Surpreendi minha avó, engolfada no aluvião das últimas notícias, explicando ao bisneto que não se conseguiu cassar um tal Renan.
Com os olhos fincados nos beiços da velha o menino, maravilhado, entre palavras e perdigotos, bebia de sua sabedoria.
Eram homens e mulheres, dizia ela, milhares deles; talvez milhões, tentando cassar o bicho.
Há meses as televisões trazem sua silhueta acuada. Emissoras de rádio reverberam urros de açoitarem os ouvidos. Nos jornais, entre lágrimas e suores, estampa-se a fotografia da fera todos os dias.
Escondido nas matas do planalto central, sob a proteção de seu bando, o procurado segue ileso.

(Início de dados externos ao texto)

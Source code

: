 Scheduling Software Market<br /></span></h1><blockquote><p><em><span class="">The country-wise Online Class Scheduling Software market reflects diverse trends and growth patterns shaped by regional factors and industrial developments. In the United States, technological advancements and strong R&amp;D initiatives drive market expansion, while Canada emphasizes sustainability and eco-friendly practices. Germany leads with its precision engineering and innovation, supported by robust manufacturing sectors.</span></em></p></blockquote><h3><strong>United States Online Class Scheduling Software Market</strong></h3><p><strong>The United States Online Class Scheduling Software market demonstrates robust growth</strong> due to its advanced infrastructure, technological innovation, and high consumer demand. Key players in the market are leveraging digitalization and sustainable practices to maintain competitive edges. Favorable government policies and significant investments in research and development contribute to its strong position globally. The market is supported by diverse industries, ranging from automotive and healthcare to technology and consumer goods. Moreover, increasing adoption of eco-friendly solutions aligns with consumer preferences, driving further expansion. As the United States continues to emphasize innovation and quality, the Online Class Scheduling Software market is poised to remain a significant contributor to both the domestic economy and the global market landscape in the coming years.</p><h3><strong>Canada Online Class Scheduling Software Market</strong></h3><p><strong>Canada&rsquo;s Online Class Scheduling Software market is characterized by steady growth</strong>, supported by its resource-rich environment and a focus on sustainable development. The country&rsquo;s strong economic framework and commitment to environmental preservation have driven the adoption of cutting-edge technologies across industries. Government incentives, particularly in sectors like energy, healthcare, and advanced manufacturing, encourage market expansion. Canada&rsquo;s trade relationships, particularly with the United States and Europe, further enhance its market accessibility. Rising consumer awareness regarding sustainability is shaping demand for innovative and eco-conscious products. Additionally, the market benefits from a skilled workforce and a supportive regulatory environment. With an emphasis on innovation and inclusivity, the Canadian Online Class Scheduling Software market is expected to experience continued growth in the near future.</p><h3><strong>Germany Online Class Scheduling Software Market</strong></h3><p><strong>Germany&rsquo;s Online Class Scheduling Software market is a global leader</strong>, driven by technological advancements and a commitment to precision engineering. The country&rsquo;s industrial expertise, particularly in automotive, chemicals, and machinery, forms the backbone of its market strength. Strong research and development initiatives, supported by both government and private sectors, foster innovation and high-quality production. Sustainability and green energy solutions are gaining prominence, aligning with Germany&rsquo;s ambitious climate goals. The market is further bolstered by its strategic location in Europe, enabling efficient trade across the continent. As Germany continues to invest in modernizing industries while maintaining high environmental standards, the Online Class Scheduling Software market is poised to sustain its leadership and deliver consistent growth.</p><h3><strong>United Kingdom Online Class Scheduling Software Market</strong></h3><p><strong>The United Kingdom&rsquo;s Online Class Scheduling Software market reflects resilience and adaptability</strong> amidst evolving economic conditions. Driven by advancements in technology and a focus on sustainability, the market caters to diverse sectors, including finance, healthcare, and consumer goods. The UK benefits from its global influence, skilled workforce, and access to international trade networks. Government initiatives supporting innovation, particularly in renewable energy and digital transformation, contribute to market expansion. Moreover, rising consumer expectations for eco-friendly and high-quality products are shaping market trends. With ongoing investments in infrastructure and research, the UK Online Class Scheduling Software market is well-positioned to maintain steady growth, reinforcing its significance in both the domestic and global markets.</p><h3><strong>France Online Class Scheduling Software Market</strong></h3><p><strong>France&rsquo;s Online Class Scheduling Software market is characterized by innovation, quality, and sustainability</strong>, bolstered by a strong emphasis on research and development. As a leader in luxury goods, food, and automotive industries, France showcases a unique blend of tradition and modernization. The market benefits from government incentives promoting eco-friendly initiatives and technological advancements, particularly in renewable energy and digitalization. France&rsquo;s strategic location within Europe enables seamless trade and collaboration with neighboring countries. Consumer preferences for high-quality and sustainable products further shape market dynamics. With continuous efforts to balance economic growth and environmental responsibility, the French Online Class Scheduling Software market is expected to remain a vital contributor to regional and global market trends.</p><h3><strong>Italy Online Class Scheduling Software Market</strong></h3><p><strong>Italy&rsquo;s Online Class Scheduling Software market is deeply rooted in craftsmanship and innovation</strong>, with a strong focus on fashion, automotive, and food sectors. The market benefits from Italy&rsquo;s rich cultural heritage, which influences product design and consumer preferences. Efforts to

Esfarrapado, trôpego, semi-entregue, porém intacto.
- Bisa, ele não tinha olhos?
- Eram duas brasas. De chamuscarem a quem ele resolvesse dirigir o olhar.
À meia luz, no sofá da sala, joelhos encolhidos à altura do queixo, dedinhos das mãos entrelaçados a apertarem o peito nu, meu menino mais velho continha-se, com os dentes apertados, entre um e outro calafrio que a horrenda história inspirava.
- E pêlos?
- Em quase todo o corpo, menos na cabeça.
De repente, cercam o bicho. Em pouco tempo tudo estará terminado. Milhões prendem a respiração. Um êxtase coletivo.
- Bum!
- Caçaram ele?
- Não cassaram, menino... não cassaram...
- Esse barulho não foi de tiro? Eles erraram?
- Erraram. Erraram bastante. Erraram tanto que não sabem o estrago que fizeram.
- Eles não tinham espingarda?
-Que espingarda, moleque! A bisavó está falando da cassação do senador.
- Que bicho é esse?
- Nenhum. Ele não é bicho. Bicho não mente. Bicho é coerente. Bicho não trapaceia. Bicho é honesto. Este, com certeza absoluta, não era um bicho.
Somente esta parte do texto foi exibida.